#### TASK REQUIREMENTS:
From the data below, retype exactly the lines starting with the one that contains "Tác vụ song" and ending with the one that contains "### Tài liệu", both included.

#### LISTED ENTRIES:
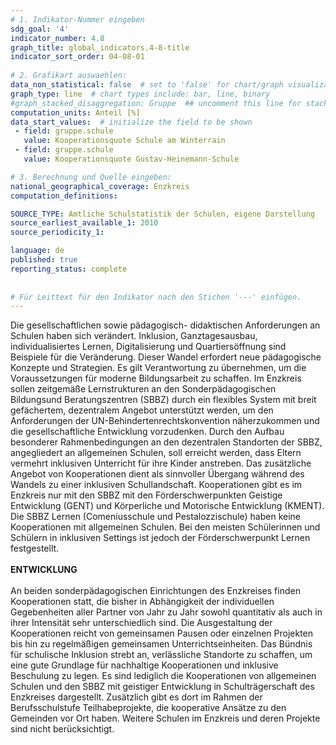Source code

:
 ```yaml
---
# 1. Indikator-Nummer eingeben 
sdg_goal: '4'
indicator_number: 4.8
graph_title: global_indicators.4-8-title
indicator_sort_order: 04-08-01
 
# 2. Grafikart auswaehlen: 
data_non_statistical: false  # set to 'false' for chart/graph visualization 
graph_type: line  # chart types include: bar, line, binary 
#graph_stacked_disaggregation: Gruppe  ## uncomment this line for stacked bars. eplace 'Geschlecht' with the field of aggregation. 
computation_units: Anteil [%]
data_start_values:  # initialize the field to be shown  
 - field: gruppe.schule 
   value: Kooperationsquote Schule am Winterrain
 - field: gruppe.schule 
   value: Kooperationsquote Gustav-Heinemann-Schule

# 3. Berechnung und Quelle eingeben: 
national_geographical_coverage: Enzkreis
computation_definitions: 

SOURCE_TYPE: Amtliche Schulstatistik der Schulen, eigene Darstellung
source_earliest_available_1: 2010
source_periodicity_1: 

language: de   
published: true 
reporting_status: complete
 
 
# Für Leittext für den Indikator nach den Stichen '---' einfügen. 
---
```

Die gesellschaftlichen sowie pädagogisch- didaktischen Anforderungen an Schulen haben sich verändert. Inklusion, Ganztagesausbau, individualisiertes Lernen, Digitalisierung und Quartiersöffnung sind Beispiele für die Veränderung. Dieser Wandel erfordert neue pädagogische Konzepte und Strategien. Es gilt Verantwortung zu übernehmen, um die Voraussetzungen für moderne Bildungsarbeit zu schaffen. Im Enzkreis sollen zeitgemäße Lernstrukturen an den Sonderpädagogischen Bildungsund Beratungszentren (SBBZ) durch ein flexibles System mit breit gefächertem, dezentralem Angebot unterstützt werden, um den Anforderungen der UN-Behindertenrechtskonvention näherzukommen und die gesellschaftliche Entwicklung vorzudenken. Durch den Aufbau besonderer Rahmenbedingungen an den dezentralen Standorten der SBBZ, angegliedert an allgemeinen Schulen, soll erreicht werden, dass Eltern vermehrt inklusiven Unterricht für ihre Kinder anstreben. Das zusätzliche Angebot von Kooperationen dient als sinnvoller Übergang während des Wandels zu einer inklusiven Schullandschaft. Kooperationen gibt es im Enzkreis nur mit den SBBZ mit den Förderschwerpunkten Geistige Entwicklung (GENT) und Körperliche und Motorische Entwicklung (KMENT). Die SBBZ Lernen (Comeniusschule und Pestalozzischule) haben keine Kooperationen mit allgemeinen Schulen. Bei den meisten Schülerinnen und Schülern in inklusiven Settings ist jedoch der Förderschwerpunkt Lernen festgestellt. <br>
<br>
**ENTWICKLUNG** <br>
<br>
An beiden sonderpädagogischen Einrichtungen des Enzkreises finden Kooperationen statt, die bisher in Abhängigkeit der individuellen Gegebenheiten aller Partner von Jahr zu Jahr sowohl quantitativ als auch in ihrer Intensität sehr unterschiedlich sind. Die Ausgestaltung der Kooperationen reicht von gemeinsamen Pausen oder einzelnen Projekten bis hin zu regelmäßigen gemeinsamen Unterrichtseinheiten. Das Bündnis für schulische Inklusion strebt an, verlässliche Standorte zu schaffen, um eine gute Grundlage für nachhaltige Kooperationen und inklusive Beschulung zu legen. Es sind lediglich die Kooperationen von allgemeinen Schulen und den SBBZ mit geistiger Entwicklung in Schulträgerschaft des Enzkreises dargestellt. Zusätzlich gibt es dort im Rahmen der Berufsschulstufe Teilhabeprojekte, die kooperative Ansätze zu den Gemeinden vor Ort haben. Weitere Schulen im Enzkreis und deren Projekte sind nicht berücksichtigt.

...

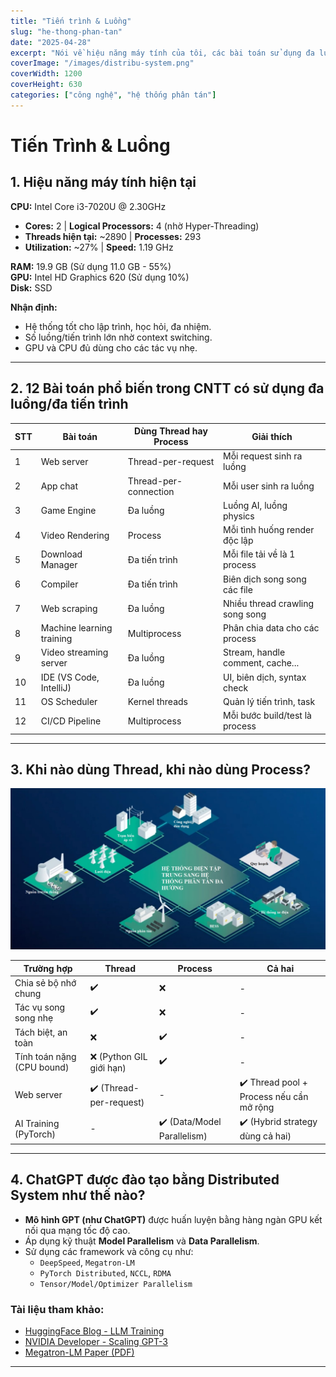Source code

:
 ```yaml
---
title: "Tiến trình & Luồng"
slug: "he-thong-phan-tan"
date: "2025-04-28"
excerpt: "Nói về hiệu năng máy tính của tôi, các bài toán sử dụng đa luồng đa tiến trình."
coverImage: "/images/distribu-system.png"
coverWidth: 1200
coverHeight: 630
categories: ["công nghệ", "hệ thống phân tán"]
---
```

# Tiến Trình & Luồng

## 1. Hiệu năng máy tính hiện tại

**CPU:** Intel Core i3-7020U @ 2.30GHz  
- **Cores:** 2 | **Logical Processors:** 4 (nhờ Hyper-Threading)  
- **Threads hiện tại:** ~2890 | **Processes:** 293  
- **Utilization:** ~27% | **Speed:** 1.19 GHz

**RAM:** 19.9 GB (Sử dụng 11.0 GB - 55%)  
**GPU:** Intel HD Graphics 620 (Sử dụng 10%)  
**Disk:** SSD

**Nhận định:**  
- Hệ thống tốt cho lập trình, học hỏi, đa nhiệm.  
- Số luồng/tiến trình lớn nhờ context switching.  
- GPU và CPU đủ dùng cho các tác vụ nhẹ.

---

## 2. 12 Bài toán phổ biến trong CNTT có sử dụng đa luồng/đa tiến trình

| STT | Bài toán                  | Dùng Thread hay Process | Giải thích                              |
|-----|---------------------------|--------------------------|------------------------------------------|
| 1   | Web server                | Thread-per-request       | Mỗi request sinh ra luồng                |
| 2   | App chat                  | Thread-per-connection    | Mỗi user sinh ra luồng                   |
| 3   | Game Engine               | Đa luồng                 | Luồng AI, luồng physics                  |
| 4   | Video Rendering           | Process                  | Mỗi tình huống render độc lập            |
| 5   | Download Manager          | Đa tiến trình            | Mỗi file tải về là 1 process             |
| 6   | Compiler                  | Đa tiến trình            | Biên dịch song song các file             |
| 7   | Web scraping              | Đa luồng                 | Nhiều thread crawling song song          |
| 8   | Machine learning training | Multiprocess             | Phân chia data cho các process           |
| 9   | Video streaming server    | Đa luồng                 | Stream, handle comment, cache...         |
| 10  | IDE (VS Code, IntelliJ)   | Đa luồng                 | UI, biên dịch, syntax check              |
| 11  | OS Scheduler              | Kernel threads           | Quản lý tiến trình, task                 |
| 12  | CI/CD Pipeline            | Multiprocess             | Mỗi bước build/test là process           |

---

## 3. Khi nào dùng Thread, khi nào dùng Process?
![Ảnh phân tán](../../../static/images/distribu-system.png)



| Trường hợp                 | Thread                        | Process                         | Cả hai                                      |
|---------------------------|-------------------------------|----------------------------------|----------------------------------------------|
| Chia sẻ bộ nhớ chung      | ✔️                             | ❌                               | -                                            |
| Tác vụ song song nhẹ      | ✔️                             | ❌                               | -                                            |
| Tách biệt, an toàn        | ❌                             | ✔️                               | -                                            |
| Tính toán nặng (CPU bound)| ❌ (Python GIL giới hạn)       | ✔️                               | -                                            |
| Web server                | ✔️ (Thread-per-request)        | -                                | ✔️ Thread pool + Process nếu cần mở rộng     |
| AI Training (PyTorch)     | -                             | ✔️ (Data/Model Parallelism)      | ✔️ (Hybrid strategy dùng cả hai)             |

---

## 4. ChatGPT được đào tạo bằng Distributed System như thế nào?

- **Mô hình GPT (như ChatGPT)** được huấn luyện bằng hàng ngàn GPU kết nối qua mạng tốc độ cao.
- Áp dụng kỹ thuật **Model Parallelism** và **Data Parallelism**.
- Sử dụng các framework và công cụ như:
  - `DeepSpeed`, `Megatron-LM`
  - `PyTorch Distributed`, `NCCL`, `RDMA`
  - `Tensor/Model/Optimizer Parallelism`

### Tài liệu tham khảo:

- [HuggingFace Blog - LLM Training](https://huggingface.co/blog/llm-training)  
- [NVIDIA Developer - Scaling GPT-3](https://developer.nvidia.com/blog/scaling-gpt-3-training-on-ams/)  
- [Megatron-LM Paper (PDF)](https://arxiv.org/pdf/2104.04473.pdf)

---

#### SOLUTION BELOW:
| Tác vụ song song nhẹ      | ✔️                             | ❌                               | -                                            |
| Tách biệt, an toàn        | ❌                             | ✔️                               | -                                            |
| Tính toán nặng (CPU bound)| ❌ (Python GIL giới hạn)       | ✔️                               | -                                            |
| Web server                | ✔️ (Thread-per-request)        | -                                | ✔️ Thread pool + Process nếu cần mở rộng     |
| AI Training (PyTorch)     | -                             | ✔️ (Data/Model Parallelism)      | ✔️ (Hybrid strategy dùng cả hai)             |

---

## 4. ChatGPT được đào tạo bằng Distributed System như thế nào?

- **Mô hình GPT (như ChatGPT)** được huấn luyện bằng hàng ngàn GPU kết nối qua mạng tốc độ cao.
- Áp dụng kỹ thuật **Model Parallelism** và **Data Parallelism**.
- Sử dụng các framework và công cụ như:
  - `DeepSpeed`, `Megatron-LM`
  - `PyTorch Distributed`, `NCCL`, `RDMA`
  - `Tensor/Model/Optimizer Parallelism`

### Tài liệu tham khảo:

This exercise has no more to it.